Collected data
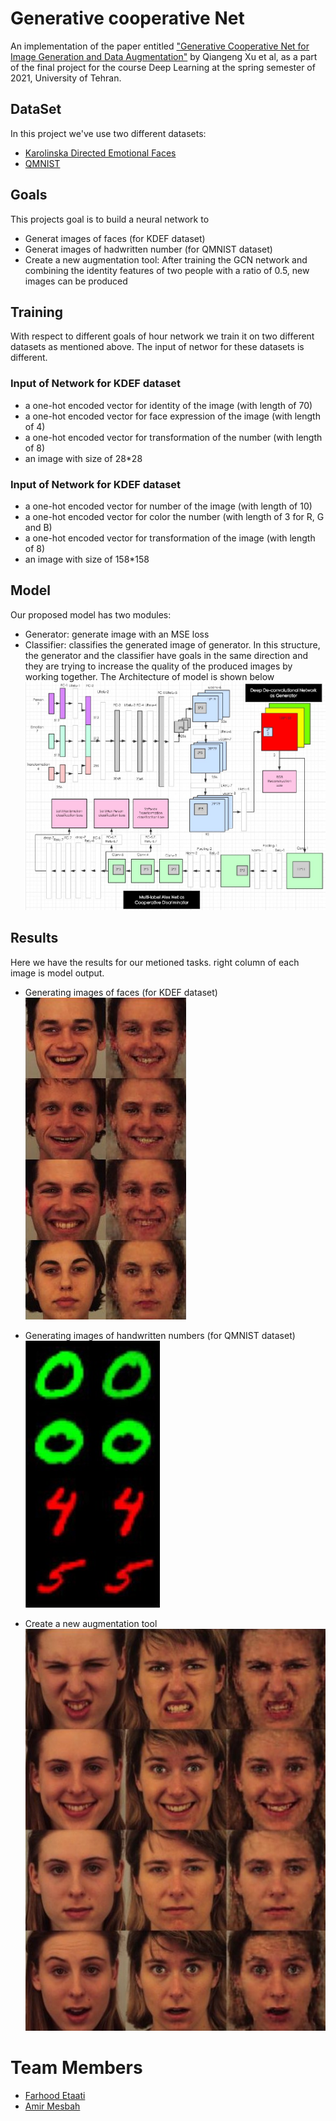 # Generative cooperative Net

An implementation of the paper entitled ["Generative Cooperative Net for Image Generation and Data Augmentation"](https://arxiv.org/abs/1705.02887) by Qiangeng Xu et al, as a part of the final project for the course Deep Learning at the spring semester of 2021, University of Tehran.

## DataSet
In this project we've use two different datasets:
- [Karolinska Directed Emotional Faces](https://www.kdef.se/)
- [QMNIST](https://github.com/facebookresearch/qmnist)

## Goals
This projects goal is to build a neural network to
- Generat images of faces (for KDEF dataset)
- Generat images of hadwritten number (for QMNIST dataset)
- Create a new augmentation tool: After training the GCN network and combining the identity features of two people with a ratio of 0.5, new images can be produced

## Training
With respect to different goals of hour network we train it on two different datasets as mentioned above. The input of networ for these datasets is different. 

### Input of Network for KDEF dataset
- a one-hot encoded vector for identity of the image (with length of 70) 
- a one-hot encoded vector for face expression of the image (with length of 4)
- a one-hot encoded vector for transformation of the number (with length of 8)
- an image with size of 28*28

### Input of Network for KDEF dataset
- a one-hot encoded vector for number of the image (with length of 10) 
- a one-hot encoded vector for color the number (with length of 3 for R, G and B)
- a one-hot encoded vector for transformation of the image (with length of 8)
- an image with size of 158*158

## Model
Our proposed model has two modules:
- Generator: generate image with an MSE loss 
- Classifier: classifies the generated image of generator.
In this structure, the generator and the classifier have goals in the same direction and they are trying to increase the quality of the produced images by working together. The Architecture of model is shown below  
![GCN architecture](model.jpg "model")

## Results
Here we have the results for our metioned tasks. right column of each image is model output.
- Generating images of faces (for KDEF dataset)  
![faces output](output_faces.jpg "model output faces")

- Generating images of handwritten numbers (for QMNIST dataset)  
![numbers output](output_numbers.jpg "model output numbers")

- Create a new augmentation tool  
![augmentations output](output_Augmentation.jpg "model output augmentation")

# Team Members
- [Farhood Etaati](https://github.com/FeryET)
- [Amir Mesbah](https://github.com/amirhosein-mesbah)



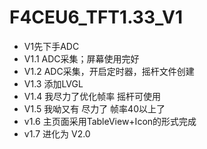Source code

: # F4CEU6_TFT1.33_V1

+ V1先下手ADC
+ V1.1 ADC采集；屏幕使用完好
+ V1.2 ADC采集，开启定时器，摇杆文件创建
+ V1.3 添加LVGL
+ V1.4 我尽力了优化帧率 摇杆可使用
+ V1.5 我呦又有 尽力了 帧率40以上了
+ v1.6 主页面采用TableView+Icon的形式完成
+ v1.7 进化为 V2.0

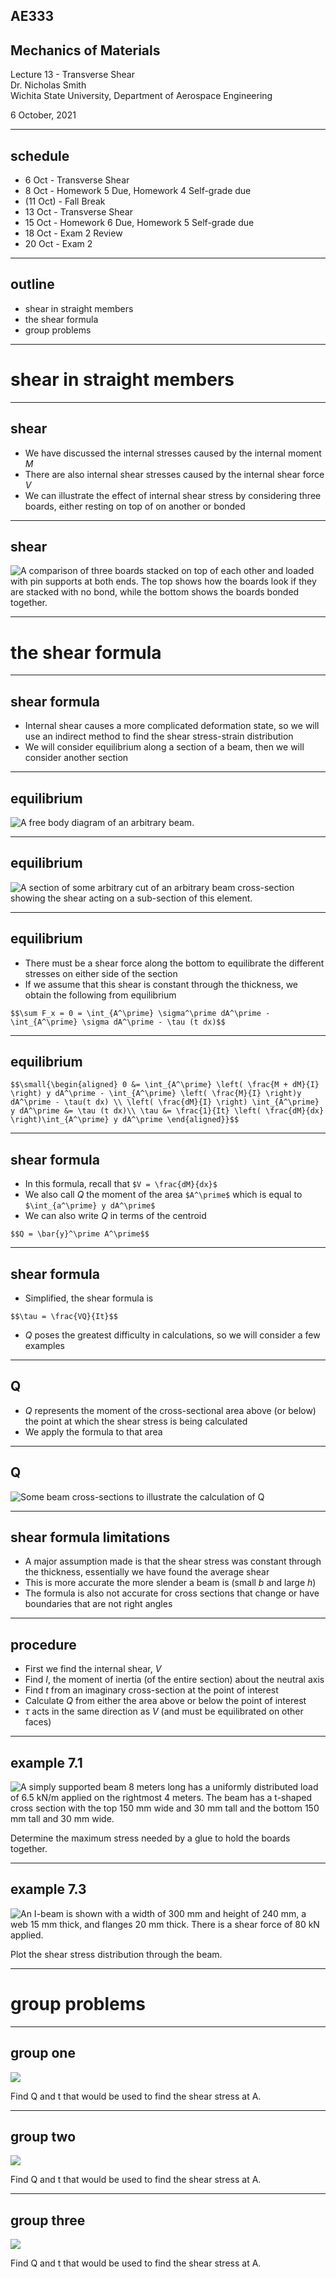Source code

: ## AE333
## Mechanics of Materials
Lecture 13 - Transverse Shear<br/>
Dr. Nicholas Smith<br/>
Wichita State University, Department of Aerospace Engineering

6 October, 2021

----
## schedule

- 6 Oct - Transverse Shear
- 8 Oct - Homework 5 Due, Homework 4 Self-grade due
- (11 Oct) - Fall Break 
- 13 Oct - Transverse Shear
- 15 Oct - Homework 6 Due, Homework 5 Self-grade due
- 18 Oct - Exam 2 Review
- 20 Oct - Exam 2

----
## outline

<!-- vim-markdown-toc GFM -->

* shear in straight members
* the shear formula
* group problems

<!-- vim-markdown-toc -->


---
# shear in straight members

----
## shear

-   We have discussed the internal stresses caused by the internal moment *M*
-   There are also internal shear stresses caused by the internal shear force *V*
-   We can illustrate the effect of internal shear stress by considering three boards, either resting on top of on another or bonded

----
## shear

![A comparison of three boards stacked on top of each other and loaded with pin supports at both ends. The top shows how the boards look if they are stacked with no bond, while the bottom shows the boards bonded together.](../images/bonded-boards.png) <!-- .element width="60%" -->

---
# the shear formula

----
## shear formula

-   Internal shear causes a more complicated deformation state, so we will use an indirect method to find the shear stress-strain distribution
-   We will consider equilibrium along a section of a beam, then we will consider another section

----
## equilibrium

![A free body diagram of an arbitrary beam.](../images/beam-fbd.png)

----
## equilibrium

![A section of some arbitrary cut of an arbitrary beam cross-section showing the shear acting on a sub-section of this element.](../images/transverse-fbd.png) <!-- .element width="50%" -->

----
## equilibrium

-   There must be a shear force along the bottom to equilibrate the different stresses on either side of the section
-   If we assume that this shear is constant through the thickness, we obtain the following from equilibrium

`$$\sum F_x = 0 = \int_{A^\prime} \sigma^\prime dA^\prime - \int_{A^\prime} \sigma dA^\prime - \tau (t dx)$$`

----
## equilibrium

`$$\small{\begin{aligned}
  0 &= \int_{A^\prime} \left( \frac{M + dM}{I} \right) y dA^\prime - \int_{A^\prime} \left( \frac{M}{I} \right)y dA^\prime - \tau(t dx) \\
  \left( \frac{dM}{I} \right) \int_{A^\prime} y dA^\prime &= \tau (t dx)\\
  \tau &= \frac{1}{It} \left( \frac{dM}{dx} \right)\int_{A^\prime} y dA^\prime
\end{aligned}}$$`

----
## shear formula

-   In this formula, recall that `$V = \frac{dM}{dx}$`
-   We also call *Q* the moment of the area `$A^\prime$` which is equal to `$\int_{a^\prime} y dA^\prime$`
-   We can also write *Q* in terms of the centroid

`$$Q = \bar{y}^\prime A^\prime$$`

----
## shear formula

-   Simplified, the shear formula is

`$$\tau = \frac{VQ}{It}$$`

-   *Q* poses the greatest difficulty in calculations, so we will consider a few examples

----
## Q

-   *Q* represents the moment of the cross-sectional area above (or below) the point at which the shear stress is being calculated
-   We apply the formula to that area

----
## Q

![Some beam cross-sections to illustrate the calculation of Q](../images/Q.jpg) <!-- .element width="35%" -->

----
## shear formula limitations

-   A major assumption made is that the shear stress was constant through the thickness, essentially we have found the average shear
-   This is more accurate the more slender a beam is (small *b* and large *h*)
-   The formula is also not accurate for cross sections that change or have boundaries that are not right angles

----
## procedure

-   First we find the internal shear, *V*
-   Find *I*, the moment of inertia (of the entire section) about the neutral axis
-   Find *t* from an imaginary cross-section at the point of interest
-   Calculate *Q* from either the area above or below the point of interest
-   $\tau$ acts in the same direction as *V* (and must be equilibrated on other faces)

----
## example 7.1

![A simply supported beam 8 meters long has a uniformly distributed load of 6.5 kN/m applied on the rightmost 4 meters. The beam has a t-shaped cross section with the top 150 mm wide and 30 mm tall and the bottom 150 mm tall and 30 mm wide.](../images/example-7-1.jpg) <!-- .element width="35%" -->

Determine the maximum stress needed by a glue to hold the boards together.

----
## example 7.3

![An I-beam is shown with a width of 300 mm and height of 240 mm, a web 15 mm thick, and flanges 20 mm thick. There is a shear force of 80 kN applied.](../images/example-7-3.jpg) <!-- .element width="50%" -->

Plot the shear stress distribution through the beam.

---
# group problems

----
## group one

![](../images/group-7-1.jpg) <!-- .element width="30%" -->

Find Q and t that would be used to find the shear stress at A.

----
## group two

![](../images/group-7-2.jpg) <!-- .element width="30%" -->

Find Q and t that would be used to find the shear stress at A.

----
## group three

![](../images/group-7-3.jpg) <!-- .element width="30%" -->

Find Q and t that would be used to find the shear stress at A.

Problem details –
Please print the data above once more, exactly as it appears, with no pictures.

Task solution –
 # Generative cooperative Net

An implementation of the paper entitled ["Generative Cooperative Net for Image Generation and Data Augmentation"](https://arxiv.org/abs/1705.02887) by Qiangeng Xu et al, as a part of the final project for the course Deep Learning at the spring semester of 2021, University of Tehran.

## DataSet
In this project we've use two different datasets:
- [Karolinska Directed Emotional Faces](https://www.kdef.se/)
- [QMNIST](https://github.com/facebookresearch/qmnist)

## Goals
This projects goal is to build a neural network to
- Generat images of faces (for KDEF dataset)
- Generat images of hadwritten number (for QMNIST dataset)
- Create a new augmentation tool: After training the GCN network and combining the identity features of two people with a ratio of 0.5, new images can be produced

## Training
With respect to different goals of hour network we train it on two different datasets as mentioned above. The input of networ for these datasets is different. 

### Input of Network for KDEF dataset
- a one-hot encoded vector for identity of the image (with length of 70) 
- a one-hot encoded vector for face expression of the image (with length of 4)
- a one-hot encoded vector for transformation of the number (with length of 8)
- an image with size of 28*28

### Input of Network for KDEF dataset
- a one-hot encoded vector for number of the image (with length of 10) 
- a one-hot encoded vector for color the number (with length of 3 for R, G and B)
- a one-hot encoded vector for transformation of the image (with length of 8)
- an image with size of 158*158

## Model
Our proposed model has two modules:
- Generator: generate image with an MSE loss 
- Classifier: classifies the generated image of generator.
In this structure, the generator and the classifier have goals in the same direction and they are trying to increase the quality of the produced images by working together. The Architecture of model is shown below  
![GCN architecture](model.jpg "model")

## Results
Here we have the results for our metioned tasks. right column of each image is model output.
- Generating images of faces (for KDEF dataset)  
![faces output](output_faces.jpg "model output faces")

- Generating images of handwritten numbers (for QMNIST dataset)  
![numbers output](output_numbers.jpg "model output numbers")

- Create a new augmentation tool  
![augmentations output](output_Augmentation.jpg "model output augmentation")

# Team Members
- [Farhood Etaati](https://github.com/FeryET)
- [Amir Mesbah](https://github.com/amirhosein-mesbah)



Source code

: # F4CEU6_TFT1.33_V1

+ V1先下手ADC
+ V1.1 ADC采集；屏幕使用完好
+ V1.2 ADC采集，开启定时器，摇杆文件创建
+ V1.3 添加LVGL
+ V1.4 我尽力了优化帧率 摇杆可使用
+ V1.5 我呦又有 尽力了 帧率40以上了
+ v1.6 主页面采用TableView+Icon的形式完成
+ v1.7 进化为 V2.0

Source code

: ## AE333
## Mechanics of Materials
Lecture 13 - Transverse Shear<br/>
Dr. Nicholas Smith<br/>
Wichita State University, Department of Aerospace Engineering

6 October, 2021

----
## schedule

- 6 Oct - Transverse Shear
- 8 Oct - Homework 5 Due, Homework 4 Self-grade due
- (11 Oct) - Fall Break 
- 13 Oct - Transverse Shear
- 15 Oct - Homework 6 Due, Homework 5 Self-grade due
- 18 Oct - Exam 2 Review
- 20 Oct - Exam 2

----
## outline

<!-- vim-markdown-toc GFM -->

* shear in straight members
* the shear formula
* group problems

<!-- vim-markdown-toc -->


---
# shear in straight members

----
## shear

-   We have discussed the internal stresses caused by the internal moment *M*
-   There are also internal shear stresses caused by the internal shear force *V*
-   We can illustrate the effect of internal shear stress by considering three boards, either resting on top of on another or bonded

----
## shear

![A comparison of three boards stacked on top of each other and loaded with pin supports at both ends. The top shows how the boards look if they are stacked with no bond, while the bottom shows the boards bonded together.](../images/bonded-boards.png) <!-- .element width="60%" -->

---
# the shear formula

----
## shear formula

-   Internal shear causes a more complicated deformation state, so we will use an indirect method to find the shear stress-strain distribution
-   We will consider equilibrium along a section of a beam, then we will consider another section

----
## equilibrium

![A free body diagram of an arbitrary beam.](../images/beam-fbd.png)

----
## equilibrium

![A section of some arbitrary cut of an arbitrary beam cross-section showing the shear acting on a sub-section of this element.](../images/transverse-fbd.png) <!-- .element width="50%" -->

----
## equilibrium

-   There must be a shear force along the bottom to equilibrate the different stresses on either side of the section
-   If we assume that this shear is constant through the thickness, we obtain the following from equilibrium

`$$\sum F_x = 0 = \int_{A^\prime} \sigma^\prime dA^\prime - \int_{A^\prime} \sigma dA^\prime - \tau (t dx)$$`

----
## equilibrium

`$$\small{\begin{aligned}
  0 &= \int_{A^\prime} \left( \frac{M + dM}{I} \right) y dA^\prime - \int_{A^\prime} \left( \frac{M}{I} \right)y dA^\prime - \tau(t dx) \\
  \left( \frac{dM}{I} \right) \int_{A^\prime} y dA^\prime &= \tau (t dx)\\
  \tau &= \frac{1}{It} \left( \frac{dM}{dx} \right)\int_{A^\prime} y dA^\prime
\end{aligned}}$$`

----
## shear formula

-   In this formula, recall that `$V = \frac{dM}{dx}$`
-   We also call *Q* the moment of the area `$A^\prime$` which is equal to `$\int_{a^\prime} y dA^\prime$`
-   We can also write *Q* in terms of the centroid

`$$Q = \bar{y}^\prime A^\prime$$`

----
## shear formula

-   Simplified, the shear formula is

`$$\tau = \frac{VQ}{It}$$`

-   *Q* poses the greatest difficulty in calculations, so we will consider a few examples

----
## Q

-   *Q* represents the moment of the cross-sectional area above (or below) the point at which the shear stress is being calculated
-   We apply the formula to that area

----
## Q

![Some beam cross-sections to illustrate the calculation of Q](../images/Q.jpg) <!-- .element width="35%" -->

----
## shear formula limitations

-   A major assumption made is that the shear stress was constant through the thickness, essentially we have found the average shear
-   This is more accurate the more slender a beam is (small *b* and large *h*)
-   The formula is also not accurate for cross sections that change or have boundaries that are not right angles

----
## procedure

-   First we find the internal shear, *V*
-   Find *I*, the moment of inertia (of the entire section) about the neutral axis
-   Find *t* from an imaginary cross-section at the point of interest
-   Calculate *Q* from either the area above or below the point of interest
-   $\tau$ acts in the same direction as *V* (and must be equilibrated on other faces)

----
## example 7.1

![A simply supported beam 8 meters long has a uniformly distributed load of 6.5 kN/m applied on the rightmost 4 meters. The beam has a t-shaped cross section with the top 150 mm wide and 30 mm tall and the bottom 150 mm tall and 30 mm wide.](../images/example-7-1.jpg) <!-- .element width="35%" -->

Determine the maximum stress needed by a glue to hold the boards together.

----
## example 7.3

![An I-beam is shown with a width of 300 mm and height of 240 mm, a web 15 mm thick, and flanges 20 mm thick. There is a shear force of 80 kN applied.](../images/example-7-3.jpg) <!-- .element width="50%" -->

Plot the shear stress distribution through the beam.

---
# group problems

----
## group one

![](../images/group-7-1.jpg) <!-- .element width="30%" -->

Find Q and t that would be used to find the shear stress at A.

----
## group two

![](../images/group-7-2.jpg) <!-- .element width="30%" -->

Find Q and t that would be used to find the shear stress at A.

----
## group three

![](../images/group-7-3.jpg) <!-- .element width="30%" -->

Find Q and t that would be used to find the shear stress at A.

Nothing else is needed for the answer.